Carson’s Comparison of Slaves and “Immigrants” Met with Condemnation

Ben Carson

Dr. Ben Carson, the only black member of President Donald Trump’s cabinet, made comments about African slaves and compared them with immigrants during his first speech as secretary of Housing and Urban Development. His speech, especially the part about African slaves, was met with swift outrage online and made HUD respond with a statement: “This is the most cynical interpretation of the secretary’s remarks to an army of welcoming HUD employees. No one honestly believes he equates voluntary immigration with involuntary servitude!”

Carson spoke about the work ethic and dreams of immigrants who came to the United States through Ellis Island in New York. “That’s what America is about, a land of dreams and opportunity. There were other immigrants who came here on the bottom of slave ships, worked even longer, even harder for less,” Carson said. “But they too had a dream that one day their sons, daughters, grandsons, granddaughters, great-grandsons, great-granddaughters might pursue prosperity and happiness in this land.”

The comparison of slaves and immigrants was first reported by USA Today and quickly drew attention and comments to the social networks. Donna Benson, a professor of history at Winston-Salem State University, said Carson’s statements about slavery were inaccurate. She pointed out the difference between these two categories: “There is a stark contrast between willing immigrants excited about the new world and African people who were captured and enslaved. Slaves — like victims of other forms of human trafficking — were not immigrants.”

Barry Trachtenberg, the Rubin presidential chair of Jewish history at Wake Forest University, said that “even the youngest schoolchildren know African-American slaves ... were brought as captives to the United States for forced labor.” ”To recast slaves as ‘immigrants’ permits the United States to avoid taking moral, legal and economic responsibility for the crime of slavery and its consequences,” he added.

Mr. Carson wrote on Twitter: “You can be an involuntary immigrant. Slaves didn’t just give up and die, our ancestors made something of themselves.” He continued: “An immigrant is: ‘a person who comes to live permanently in a foreign country.’”

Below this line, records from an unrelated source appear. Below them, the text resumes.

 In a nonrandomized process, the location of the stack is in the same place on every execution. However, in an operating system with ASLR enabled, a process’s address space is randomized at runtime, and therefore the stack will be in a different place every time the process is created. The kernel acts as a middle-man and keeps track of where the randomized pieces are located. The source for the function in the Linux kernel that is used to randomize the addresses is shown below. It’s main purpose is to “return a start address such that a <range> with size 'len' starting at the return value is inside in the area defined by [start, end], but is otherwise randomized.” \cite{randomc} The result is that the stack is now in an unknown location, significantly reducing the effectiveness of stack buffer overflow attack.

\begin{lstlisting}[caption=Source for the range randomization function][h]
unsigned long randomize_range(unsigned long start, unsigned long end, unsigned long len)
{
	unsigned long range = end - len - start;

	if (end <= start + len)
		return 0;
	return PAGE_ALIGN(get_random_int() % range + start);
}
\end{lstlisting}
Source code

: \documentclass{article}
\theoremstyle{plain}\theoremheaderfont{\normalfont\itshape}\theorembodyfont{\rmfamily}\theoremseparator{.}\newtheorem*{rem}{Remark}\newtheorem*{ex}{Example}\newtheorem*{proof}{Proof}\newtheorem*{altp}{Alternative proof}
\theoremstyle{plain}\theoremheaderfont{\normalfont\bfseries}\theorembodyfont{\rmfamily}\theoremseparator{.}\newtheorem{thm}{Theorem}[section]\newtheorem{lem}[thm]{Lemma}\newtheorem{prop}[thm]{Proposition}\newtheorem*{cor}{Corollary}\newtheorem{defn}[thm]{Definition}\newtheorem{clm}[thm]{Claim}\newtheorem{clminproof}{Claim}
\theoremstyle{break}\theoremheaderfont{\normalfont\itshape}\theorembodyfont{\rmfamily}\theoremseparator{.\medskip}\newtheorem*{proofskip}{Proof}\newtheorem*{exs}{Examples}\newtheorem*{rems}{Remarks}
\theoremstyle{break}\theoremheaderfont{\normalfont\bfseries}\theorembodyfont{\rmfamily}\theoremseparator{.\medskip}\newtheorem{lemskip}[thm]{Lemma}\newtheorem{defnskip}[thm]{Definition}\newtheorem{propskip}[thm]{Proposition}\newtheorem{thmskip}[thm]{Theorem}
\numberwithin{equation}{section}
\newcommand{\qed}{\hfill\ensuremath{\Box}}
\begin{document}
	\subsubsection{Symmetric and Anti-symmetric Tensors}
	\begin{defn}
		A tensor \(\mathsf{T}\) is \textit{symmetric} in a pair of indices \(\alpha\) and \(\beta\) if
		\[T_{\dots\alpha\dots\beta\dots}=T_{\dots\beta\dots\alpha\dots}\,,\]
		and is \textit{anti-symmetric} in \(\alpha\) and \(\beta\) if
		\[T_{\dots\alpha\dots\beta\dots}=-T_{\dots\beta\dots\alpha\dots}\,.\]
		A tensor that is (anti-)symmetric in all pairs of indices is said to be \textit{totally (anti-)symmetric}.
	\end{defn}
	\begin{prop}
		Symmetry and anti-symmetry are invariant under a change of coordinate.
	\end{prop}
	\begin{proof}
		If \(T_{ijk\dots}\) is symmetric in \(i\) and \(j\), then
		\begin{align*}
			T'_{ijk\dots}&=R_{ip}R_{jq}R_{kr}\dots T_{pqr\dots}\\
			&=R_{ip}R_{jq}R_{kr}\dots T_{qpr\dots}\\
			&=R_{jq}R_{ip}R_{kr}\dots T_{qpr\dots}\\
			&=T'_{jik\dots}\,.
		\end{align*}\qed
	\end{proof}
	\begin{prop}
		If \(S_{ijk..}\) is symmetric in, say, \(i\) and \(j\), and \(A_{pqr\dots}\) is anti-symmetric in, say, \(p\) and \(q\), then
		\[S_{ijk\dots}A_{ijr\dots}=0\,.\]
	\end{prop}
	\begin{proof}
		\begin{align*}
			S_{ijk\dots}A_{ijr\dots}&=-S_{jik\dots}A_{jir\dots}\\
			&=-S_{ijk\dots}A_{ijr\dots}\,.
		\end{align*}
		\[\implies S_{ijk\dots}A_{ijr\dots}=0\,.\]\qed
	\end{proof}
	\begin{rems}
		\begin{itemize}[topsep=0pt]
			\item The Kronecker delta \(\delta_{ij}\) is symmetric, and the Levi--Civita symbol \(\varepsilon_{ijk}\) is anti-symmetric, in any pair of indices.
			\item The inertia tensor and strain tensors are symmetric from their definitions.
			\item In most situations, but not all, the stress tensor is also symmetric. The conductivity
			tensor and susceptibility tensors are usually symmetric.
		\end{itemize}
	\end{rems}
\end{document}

In his speech, Carson also said the brain “remembers everything you’ve ever seen. Everything you’ve ever heard.” And he found opponents on that front too. Dwayne Godwin, a professor of neurology and anatomy and the dean of the Graduate School of Arts and Sciences at Wake Forest Baptist Medical Center, said he disagrees “that the human brain is incapable of forgetting, and that everything we’ve ever seen is somehow stored within our brains.” He explained that the human memory is “very complex interplay between attention and plasticity.” “Unless we attend to things we wish to remember, we are quite likely to forget them — or never store the memory in the first place,” he added.